I’d also categorize Bylaw 530 as overkill. This proposal to rezone over 5,000 properties all over the island risks significant collateral damage—water shortages, higher property values, a surge in illegal short-term vacation rentals (STVRs) and an influx of newcomers who can afford the rents on additional dwelling units (ADUs) that will cost as much as $500 per square foot to build. And yet it’s expected to produce no more than a few long-term, affordable rentals.
Despite such specious comments as “we’ll all have to live with a smaller footprint,” the impact, over time, of more construction and an accompanying increase in the island’s population inevitably translates into a larger cumulative footprint, which is what the province was trying to avoid when it set Salt Spring aside, along with the other Gulf Islands, as an area to be protected for all of B.C. Our trustees can act as if the islands’ fragile ecosystems aren’t that rare or special, but most of us know they are, and that they’re at risk because we’re stomping all over them.
It’s understandable that many people who live here now have never read the Trust Policy Statement and may not be aware that protecting the island’s natural environment from excessive development was a guiding principle of Salt Spring’s Official Community Plan (OCP). A provision for capping Salt Spring’s population has been in the OCP for a long time. The Tsawout First Nation has also informed the Trust — twice — that it opposes Bylaw 530 because it feels the potential population increase threatens “the environmental stability of their traditional territory.”
As I write this, the Earth has just experienced its hottest month ever, B.C.’s wildfire season is the most destructive on record, and wells on Salt Spring are at record lows. But you’d never guess — given the shocking lack of data for how this bylaw might play out environmentally — that the Trust declared a climate emergency, or that it declared reconciliation with First Nations a priority—both of which would preclude passing Bylaw 530.
You have to ask why our trustees are so determined to get this bylaw passed in its most extreme form, without any checks and balances, when three previous bylaws, which opened up well over 2,000 properties for ADUs, have apparently had little success in creating affordable workers’ housing. Faster, more effective measures that would actually work exist, but they haven’t been adequately utilized: enforce STVR regulations; continue to pursue publicly funded, non-market housing alternatives; protect landlords as well as tenants with standardized rental agreements.

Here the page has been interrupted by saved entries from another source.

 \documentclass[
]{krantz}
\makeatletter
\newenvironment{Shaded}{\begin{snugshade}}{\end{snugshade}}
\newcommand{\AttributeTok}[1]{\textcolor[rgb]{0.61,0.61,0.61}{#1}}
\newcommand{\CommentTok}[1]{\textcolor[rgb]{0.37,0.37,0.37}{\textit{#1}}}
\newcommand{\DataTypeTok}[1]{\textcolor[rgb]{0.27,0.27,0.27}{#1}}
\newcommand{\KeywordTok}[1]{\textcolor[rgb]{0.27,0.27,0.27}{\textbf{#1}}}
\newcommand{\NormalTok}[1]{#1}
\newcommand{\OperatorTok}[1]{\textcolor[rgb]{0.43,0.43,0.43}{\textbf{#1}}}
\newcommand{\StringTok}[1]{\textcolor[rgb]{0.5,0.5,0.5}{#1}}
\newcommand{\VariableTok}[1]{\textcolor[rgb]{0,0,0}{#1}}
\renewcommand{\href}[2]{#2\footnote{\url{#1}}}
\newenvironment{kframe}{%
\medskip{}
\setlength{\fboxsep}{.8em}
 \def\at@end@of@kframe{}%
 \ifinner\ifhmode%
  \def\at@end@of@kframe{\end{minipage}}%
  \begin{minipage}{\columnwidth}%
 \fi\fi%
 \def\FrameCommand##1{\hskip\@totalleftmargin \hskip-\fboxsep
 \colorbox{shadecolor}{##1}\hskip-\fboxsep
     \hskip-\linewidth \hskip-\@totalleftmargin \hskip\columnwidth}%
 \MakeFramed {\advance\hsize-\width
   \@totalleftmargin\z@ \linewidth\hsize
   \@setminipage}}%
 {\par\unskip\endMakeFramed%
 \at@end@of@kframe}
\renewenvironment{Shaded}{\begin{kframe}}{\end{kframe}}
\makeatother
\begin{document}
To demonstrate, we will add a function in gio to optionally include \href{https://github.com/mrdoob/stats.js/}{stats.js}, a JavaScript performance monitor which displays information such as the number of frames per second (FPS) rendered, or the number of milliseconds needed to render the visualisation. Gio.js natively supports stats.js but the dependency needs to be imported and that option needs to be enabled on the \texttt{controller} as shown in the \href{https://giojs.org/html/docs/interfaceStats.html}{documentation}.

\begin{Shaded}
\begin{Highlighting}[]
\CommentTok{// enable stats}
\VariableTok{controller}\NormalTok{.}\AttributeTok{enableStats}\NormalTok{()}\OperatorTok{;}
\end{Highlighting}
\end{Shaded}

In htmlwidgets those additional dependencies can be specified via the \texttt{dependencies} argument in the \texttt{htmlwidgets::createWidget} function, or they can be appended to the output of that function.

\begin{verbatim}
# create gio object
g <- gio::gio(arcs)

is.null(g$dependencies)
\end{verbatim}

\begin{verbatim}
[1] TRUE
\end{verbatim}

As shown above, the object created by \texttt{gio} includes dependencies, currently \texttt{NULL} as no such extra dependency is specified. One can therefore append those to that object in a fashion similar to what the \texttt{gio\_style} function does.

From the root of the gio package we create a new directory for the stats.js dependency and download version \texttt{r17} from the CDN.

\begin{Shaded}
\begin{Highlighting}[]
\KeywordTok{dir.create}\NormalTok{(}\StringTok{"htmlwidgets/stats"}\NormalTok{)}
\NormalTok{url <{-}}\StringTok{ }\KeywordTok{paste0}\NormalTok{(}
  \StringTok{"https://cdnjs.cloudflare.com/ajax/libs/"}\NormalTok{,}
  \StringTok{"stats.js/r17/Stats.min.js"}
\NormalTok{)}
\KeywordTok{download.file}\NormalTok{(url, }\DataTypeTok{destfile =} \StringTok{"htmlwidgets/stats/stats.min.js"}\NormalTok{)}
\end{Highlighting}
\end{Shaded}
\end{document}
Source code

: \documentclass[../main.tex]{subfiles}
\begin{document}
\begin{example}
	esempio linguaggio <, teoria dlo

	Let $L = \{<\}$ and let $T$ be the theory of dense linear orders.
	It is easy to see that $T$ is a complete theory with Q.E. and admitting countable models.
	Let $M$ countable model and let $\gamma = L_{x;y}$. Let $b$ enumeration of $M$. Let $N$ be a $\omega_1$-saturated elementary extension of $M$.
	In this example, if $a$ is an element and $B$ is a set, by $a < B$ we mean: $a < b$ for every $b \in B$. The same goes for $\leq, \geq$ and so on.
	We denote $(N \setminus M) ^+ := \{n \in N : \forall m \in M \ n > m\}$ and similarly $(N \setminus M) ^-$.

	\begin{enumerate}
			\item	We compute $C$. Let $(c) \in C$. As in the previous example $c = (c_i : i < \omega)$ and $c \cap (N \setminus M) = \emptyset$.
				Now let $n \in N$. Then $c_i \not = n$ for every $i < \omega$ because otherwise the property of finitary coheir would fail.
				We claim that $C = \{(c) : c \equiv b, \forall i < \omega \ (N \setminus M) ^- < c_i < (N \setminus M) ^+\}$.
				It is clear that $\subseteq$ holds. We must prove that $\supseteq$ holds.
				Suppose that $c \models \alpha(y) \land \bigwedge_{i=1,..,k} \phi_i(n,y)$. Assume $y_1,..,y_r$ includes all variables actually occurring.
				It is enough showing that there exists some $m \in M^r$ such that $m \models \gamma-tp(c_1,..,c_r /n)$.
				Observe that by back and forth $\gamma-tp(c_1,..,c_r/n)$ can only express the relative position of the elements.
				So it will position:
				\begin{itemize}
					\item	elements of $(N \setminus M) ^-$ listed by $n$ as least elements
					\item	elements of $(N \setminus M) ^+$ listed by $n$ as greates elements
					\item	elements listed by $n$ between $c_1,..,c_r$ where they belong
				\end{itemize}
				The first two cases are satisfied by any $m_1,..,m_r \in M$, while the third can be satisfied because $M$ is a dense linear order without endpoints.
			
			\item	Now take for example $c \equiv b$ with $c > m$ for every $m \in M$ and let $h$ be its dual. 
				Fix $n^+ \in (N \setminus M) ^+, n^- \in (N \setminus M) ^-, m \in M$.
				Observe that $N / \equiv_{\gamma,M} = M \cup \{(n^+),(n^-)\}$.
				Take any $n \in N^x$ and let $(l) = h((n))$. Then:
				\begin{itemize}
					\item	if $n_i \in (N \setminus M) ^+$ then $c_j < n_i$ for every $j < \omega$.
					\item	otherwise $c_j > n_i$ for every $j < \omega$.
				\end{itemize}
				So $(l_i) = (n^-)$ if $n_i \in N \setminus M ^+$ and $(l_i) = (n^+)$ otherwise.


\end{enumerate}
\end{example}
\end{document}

Why, when I walked into the public information meeting for Bylaw 530 in June, did the atmosphere remind me of a showroom for vacation timeshares? Is it because 75 per ent of ADUs usually end up as STVRs? It’s hard to trust the motives of public officials who repeatedly dismiss or disdain legitimate concerns about the lack of supporting data or a proposal’s long-term implications. That’s why I suspect Bylaw 530 is a wolf in sheep’s clothing — development masquerading as do-gooding.